Support for WARC, wget, InterroBot, Katana, and SiteOne crawlers is available out of the gate. The server includes a full-text search interface with boolean support, resource filtering by type, HTTP status, and more. mcp-server-webcrawl provides the LLM a complete menu with which to search your web content.

mcp-server-webcrawl is free and open source, and requires Claude Desktop and Python (>=3.10). It is installed on the command line, via pip install:

pip install mcp-server-webcrawl

Main Features

  • Claude Desktop ready
  • Multi-crawler compatible
  • Filter by type, status, and more
  • Boolean search support
  • Support for Markdown and snippets
  • Roll your own website knowledgebase

Getting Started

Setup videos are available for each supported crawler, showing how to connect your crawl data to your LLM.

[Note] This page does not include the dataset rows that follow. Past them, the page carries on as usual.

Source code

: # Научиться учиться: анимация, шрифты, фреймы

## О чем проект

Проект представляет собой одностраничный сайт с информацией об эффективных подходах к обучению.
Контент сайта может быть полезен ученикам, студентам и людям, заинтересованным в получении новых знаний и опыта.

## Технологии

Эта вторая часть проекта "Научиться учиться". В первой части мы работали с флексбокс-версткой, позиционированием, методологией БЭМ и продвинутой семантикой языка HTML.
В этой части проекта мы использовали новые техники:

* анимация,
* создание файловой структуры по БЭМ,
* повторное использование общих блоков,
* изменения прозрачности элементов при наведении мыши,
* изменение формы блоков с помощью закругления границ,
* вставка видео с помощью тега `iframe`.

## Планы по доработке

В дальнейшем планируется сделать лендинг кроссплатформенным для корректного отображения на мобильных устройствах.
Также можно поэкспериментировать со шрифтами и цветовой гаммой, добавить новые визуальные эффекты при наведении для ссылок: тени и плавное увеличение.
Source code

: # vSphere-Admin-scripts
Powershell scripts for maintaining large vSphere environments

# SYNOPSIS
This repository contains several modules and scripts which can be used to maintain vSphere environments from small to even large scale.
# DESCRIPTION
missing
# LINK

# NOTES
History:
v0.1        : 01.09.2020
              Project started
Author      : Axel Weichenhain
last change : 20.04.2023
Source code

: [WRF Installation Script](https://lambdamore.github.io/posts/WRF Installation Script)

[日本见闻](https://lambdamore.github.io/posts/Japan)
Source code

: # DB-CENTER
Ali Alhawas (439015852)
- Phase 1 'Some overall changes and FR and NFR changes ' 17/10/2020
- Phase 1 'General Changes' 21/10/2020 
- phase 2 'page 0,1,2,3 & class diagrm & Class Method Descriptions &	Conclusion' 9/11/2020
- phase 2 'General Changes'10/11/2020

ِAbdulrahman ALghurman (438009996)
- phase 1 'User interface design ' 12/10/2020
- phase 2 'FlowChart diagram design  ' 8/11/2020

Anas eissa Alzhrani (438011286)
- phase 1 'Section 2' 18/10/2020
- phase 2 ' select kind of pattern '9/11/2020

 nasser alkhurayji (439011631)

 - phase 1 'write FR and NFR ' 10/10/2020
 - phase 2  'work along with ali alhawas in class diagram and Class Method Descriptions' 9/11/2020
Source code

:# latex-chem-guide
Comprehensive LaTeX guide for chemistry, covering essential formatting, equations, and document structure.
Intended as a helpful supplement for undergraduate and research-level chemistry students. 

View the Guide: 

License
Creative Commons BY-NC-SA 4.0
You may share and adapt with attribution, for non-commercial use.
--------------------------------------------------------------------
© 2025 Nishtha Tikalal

If you prefer text-only as opposed to video, step action guides are available within the mcp-server-webcrawl documentation.

MCP Configuration

# Windows: command set to "mcp-server-webcrawl"
# macOS: command set to absolute path, i.e.
# the value of $ which mcp-server-webcrawl
{
  "mcpServers": {
    "webcrawl": {
      "command": "/path/to/mcp-server-webcrawl",
       "args": ["--crawler", "wget", "--datasrc",
         "/path/to/wget/archives/"]
    }
  }
}

# tested configurations (macOS Terminal/Windows WSL)
# from /path/to/wget/archives/ as current working direcory
# --adjust-extension for file extensions, e.g. *.html
$ wget --mirror https://example.com
$ wget --mirror https://example.com --adjust-extension
# Windows: command set to "mcp-server-webcrawl"
# macOS: command set to absolute path, i.e.
# the value of $ which mcp-server-webcrawl
{
  "mcpServers": {
    "webcrawl": {
      "command": "/path/to/mcp-server-webcrawl",
       "args": ["--crawler", "warc", "--datasrc",
         "/path/to/warc/archives/"]
    }
  }
}

# tested configurations (macOS Terminal/Windows WSL)
# from /path/to/warc/archives/ as current working direcory
$ wget --warc-file=example --recursive https://example.com
$ wget --warc-file=example --recursive --page-requisites https://example.com
# Windows: command set to "mcp-server-webcrawl"
# macOS: command set to absolute path, i.e.
# the value of $ which mcp-server-webcrawl
{
  "mcpServers": {
    "webcrawl": {
      "command": "/path/to/mcp-server-webcrawl",
       "args": ["--crawler", "interrobot", "--datasrc",
         "[homedir]/Documents/InterroBot/interrobot.v2.db"]
    }
  }
}

# crawls executed in InterroBot (windowed)
# Windows: replace [homedir] with /Users/...
# macOS: path provided on InterroBot settings page
# Windows: command set to "mcp-server-webcrawl"
# macOS: command set to absolute path, i.e.
# the value of $ which mcp-server-webcrawl
{
  "mcpServers": {
    "webcrawl": {
      "command": "/path/to/mcp-server-webcrawl",
       "args": ["--crawler", "katana", "--datasrc",
         "/path/to/katana/crawls/"]
    }
  }
}

# tested configurations (macOS Terminal/Powershell/WSL)
# -store-response to save crawl contents
# -store-response-dir allows for expansion of hosts
#    consistent with default Katana behavior to 
#     spread assets across host directories
$ katana -u https://example.com -store-response -store-response-dir /path/to/katana/crawls/example.com/
# Windows: command set to "mcp-server-webcrawl"
# macOS: command set to absolute path, i.e.
# the value of $ which mcp-server-webcrawl
{
  "mcpServers": {
    "webcrawl": {
      "command": "/path/to/mcp-server-webcrawl",
       "args": ["--crawler", "siteone", "--datasrc",
         "/path/to/siteone/archives/"]
    }
  }
}

# crawls executed in SiteOne (windowed)
# *Generate offline website* must be checked

From Claude's developer settings, find the MCP configuration to include your crawl. Open in a text editor and modify the example to reflect your datasrc path.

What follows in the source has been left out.